ATLANTA — There's speculation about who has their eyes set on the White House and it appears a top Georgia Libertarian is also considering a 2024 run.
Chase Oliver, who ran as his party's candidate in Georgia's U.S. Senate race, announced Friday he is launching a presidential exploratory committee. The move is often the first step for a candidate to test the waters before committing to a campaign.
Oliver, who pulled more than 81,000 votes during the midterm election has been credited for triggering Georgia's Senate runoff election. After garnering roughly 2% of the vote, Oliver forced Herschel Walker and incumbent Sen. Raphael Warnock into a runoff as neither candidate garnered the required 50% plus 1 vote needed to avoid a rematch. Now the candidates have to convince the 81,000 to come out to vote again -- and not for their initial preferred candidate.

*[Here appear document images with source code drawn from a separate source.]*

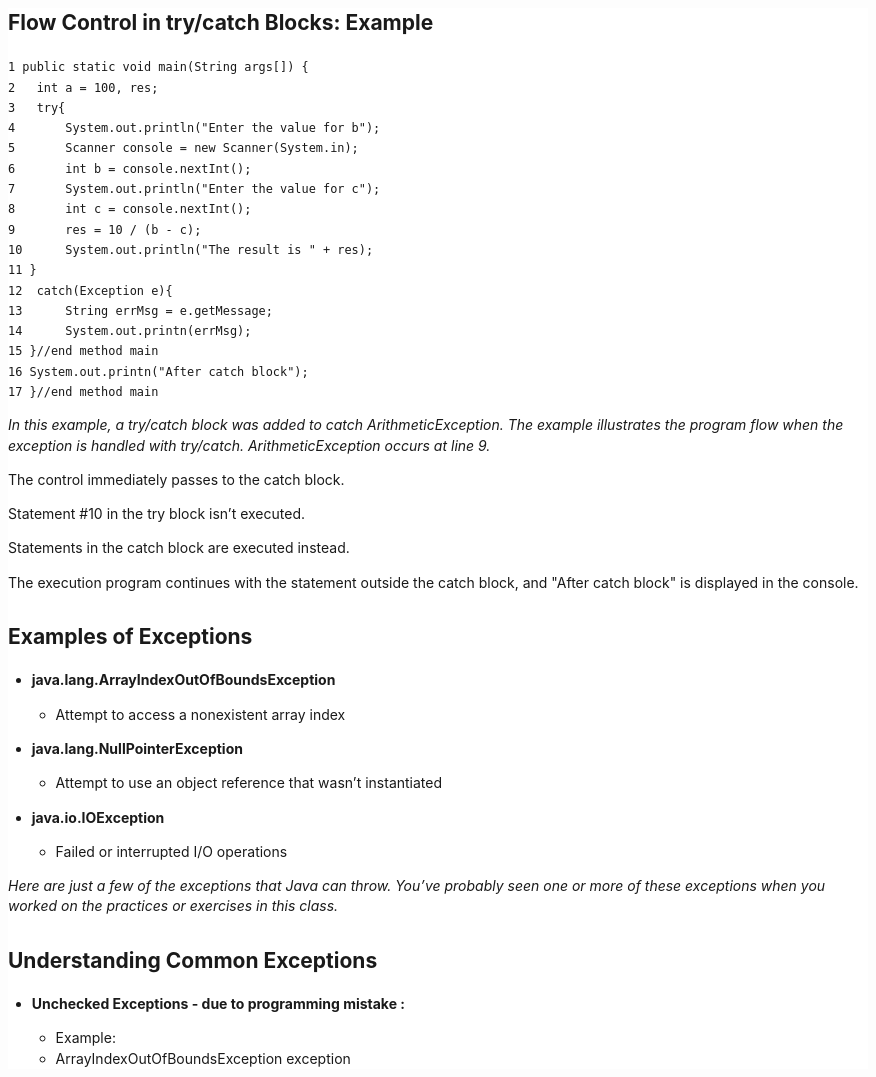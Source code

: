 ## Flow Control in try/catch Blocks: Example

```
1 public static void main(String args[]) {
2   int a = 100, res;
3   try{
4       System.out.println("Enter the value for b");
5       Scanner console = new Scanner(System.in);
6       int b = console.nextInt();
7       System.out.println("Enter the value for c");
8       int c = console.nextInt();
9       res = 10 / (b - c);
10      System.out.println("The result is " + res);
11 }
12  catch(Exception e){
13      String errMsg = e.getMessage;
14      System.out.printn(errMsg);
15 }//end method main
16 System.out.printn("After catch block");
17 }//end method main
```
_In this example, a try/catch block was added to catch ArithmeticException. The example illustrates the program flow when the exception is handled with try/catch. ArithmeticException occurs at line 9._

The control immediately passes to the catch block.

Statement #10 in the try block isn’t executed.

Statements in the catch block are executed instead.

The execution program continues with the statement outside the catch block, and "After catch block" is displayed in the console.

## Examples of Exceptions
* **java.lang.ArrayIndexOutOfBoundsException**
  
  - Attempt to access a nonexistent array index
  
* **java.lang.NullPointerException**

  - Attempt to use an object reference that wasn’t instantiated
  
* **java.io.IOException**

  - Failed or interrupted I/O operations
  
_Here are just a few of the exceptions that Java can throw. You’ve probably seen one or more of these exceptions when you worked on the practices or exercises in this class._

## Understanding Common Exceptions
* **Unchecked Exceptions - due to programming mistake :**

  - Example:
  - ArrayIndexOutOfBoundsException exception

A proud disruptor of the nation's two-party system, Oliver hasn't endorsed either candidate still vying for the Senate seat. He ran on a platform that emphasized immigration and criminal justice reforms and said despite his loss, the results were promising.
After recently being called the most influential libertarian in the U.S. this year in a Rolling Stone article, he's toying with the idea of giving voters a third option in the next presidential race.
"That says to me that we need to open up our democracy to more choices and more voices, so we have a more representative United States Senate and democracy overall," he previously said in an interview with 11Alive after the November general election.
Oliver credits his Senate run for some of his notoriety. He framed the results as a sign that the Libertarian Party has the potential to further grow as a force -- and said that will become more evident after the runoff election.
“On Tuesday, Georgia voters will cast votes in a runoff election for the U.S. Senate,” Oliver said in a news release. “Millions more will see no one worthy of their vote, and will choose to stay home.”
He's hoping it's a wake-up call on who should sit in the Oval Office.
Oliver sees a field that could come down to President Joe Biden, 80, vs.
former President Donald Trump, 76, according to a news release.
“America needs a choice who understands both the realities of modern
life and the challenges faced by a new generation; who is both dynamic
enough to adapt to new conditions and energetic enough to bring
innovative change to old institutions,” Oliver said in a prepared statement. “I was born in 1985. It is past time for the generations with the most to lose from bad policies to have a chance to shape better ones.”
Delegates will choose the Libertarian presidential candidate at the
party’s national convention in May 2024 in Washington D.C.